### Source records
--

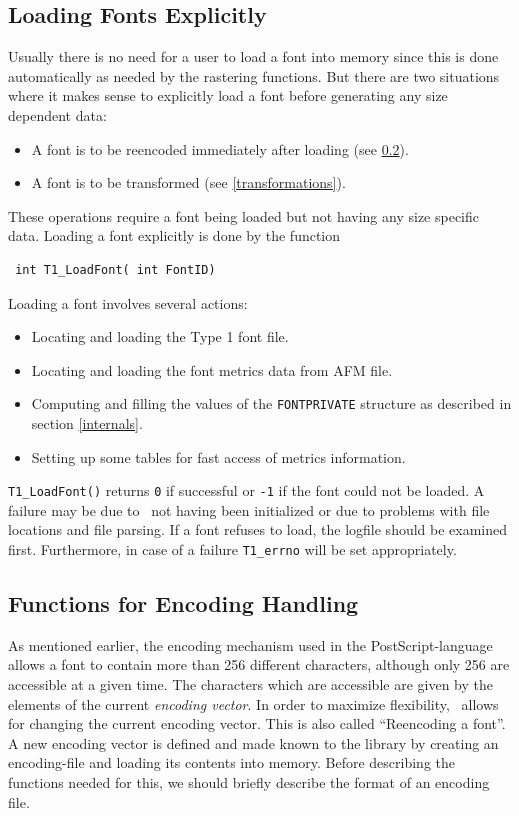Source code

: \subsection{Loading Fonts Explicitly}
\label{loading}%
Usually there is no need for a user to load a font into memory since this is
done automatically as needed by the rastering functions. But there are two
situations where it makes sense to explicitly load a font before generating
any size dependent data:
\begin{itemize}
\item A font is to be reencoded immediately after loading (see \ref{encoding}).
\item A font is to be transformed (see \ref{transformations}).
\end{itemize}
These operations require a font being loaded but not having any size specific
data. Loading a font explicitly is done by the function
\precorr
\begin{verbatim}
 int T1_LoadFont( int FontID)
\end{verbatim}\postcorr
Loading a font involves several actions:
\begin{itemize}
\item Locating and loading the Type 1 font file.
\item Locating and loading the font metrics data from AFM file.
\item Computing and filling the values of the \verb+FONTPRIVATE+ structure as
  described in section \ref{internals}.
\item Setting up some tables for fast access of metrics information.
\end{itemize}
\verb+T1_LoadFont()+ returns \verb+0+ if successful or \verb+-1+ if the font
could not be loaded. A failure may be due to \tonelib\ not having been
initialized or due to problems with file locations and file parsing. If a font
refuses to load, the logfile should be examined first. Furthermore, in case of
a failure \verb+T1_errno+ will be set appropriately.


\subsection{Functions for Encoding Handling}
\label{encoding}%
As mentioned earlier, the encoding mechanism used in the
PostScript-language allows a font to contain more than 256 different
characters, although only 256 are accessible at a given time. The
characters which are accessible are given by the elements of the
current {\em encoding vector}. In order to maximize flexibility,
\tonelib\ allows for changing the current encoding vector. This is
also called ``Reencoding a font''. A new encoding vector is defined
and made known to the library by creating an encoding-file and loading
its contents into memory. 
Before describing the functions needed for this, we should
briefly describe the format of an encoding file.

--

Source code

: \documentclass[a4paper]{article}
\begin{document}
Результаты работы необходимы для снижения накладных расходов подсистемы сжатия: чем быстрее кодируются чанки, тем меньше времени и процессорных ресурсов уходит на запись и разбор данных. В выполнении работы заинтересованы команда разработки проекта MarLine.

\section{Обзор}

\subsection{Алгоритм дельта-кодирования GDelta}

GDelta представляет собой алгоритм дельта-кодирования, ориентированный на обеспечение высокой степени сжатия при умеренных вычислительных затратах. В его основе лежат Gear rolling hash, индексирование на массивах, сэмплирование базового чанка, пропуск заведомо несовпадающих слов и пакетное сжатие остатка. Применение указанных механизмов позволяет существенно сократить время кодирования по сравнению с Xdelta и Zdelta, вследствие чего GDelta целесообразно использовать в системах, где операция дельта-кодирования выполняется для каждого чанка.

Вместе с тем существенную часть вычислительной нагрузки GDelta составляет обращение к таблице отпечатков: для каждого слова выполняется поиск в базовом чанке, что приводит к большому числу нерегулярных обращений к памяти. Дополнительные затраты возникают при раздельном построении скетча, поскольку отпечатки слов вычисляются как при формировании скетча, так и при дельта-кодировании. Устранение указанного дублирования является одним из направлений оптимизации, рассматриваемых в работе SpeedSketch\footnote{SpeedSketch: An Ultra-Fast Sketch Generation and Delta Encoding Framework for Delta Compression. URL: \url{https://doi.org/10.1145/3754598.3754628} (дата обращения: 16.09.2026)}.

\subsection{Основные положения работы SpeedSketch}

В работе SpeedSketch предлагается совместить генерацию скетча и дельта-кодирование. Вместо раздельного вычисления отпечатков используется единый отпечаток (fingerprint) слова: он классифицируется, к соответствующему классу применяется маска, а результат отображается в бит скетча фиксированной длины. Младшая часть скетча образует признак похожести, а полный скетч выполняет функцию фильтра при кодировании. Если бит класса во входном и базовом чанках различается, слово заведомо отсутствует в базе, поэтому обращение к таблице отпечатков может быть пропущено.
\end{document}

--

### Exercise aim
Of all the entries above, retype exactly the lines from the line with "to be transformed" to the line with "from AFM file.", both included, and no others.

### Answer to this exercise
\item A font is to be transformed (see \ref{transformations}).
\end{itemize}
These operations require a font being loaded but not having any size specific
data. Loading a font explicitly is done by the function
\precorr
\begin{verbatim}
 int T1_LoadFont( int FontID)
\end{verbatim}\postcorr
Loading a font involves several actions:
\begin{itemize}
\item Locating and loading the Type 1 font file.
\item Locating and loading the font metrics data from AFM file.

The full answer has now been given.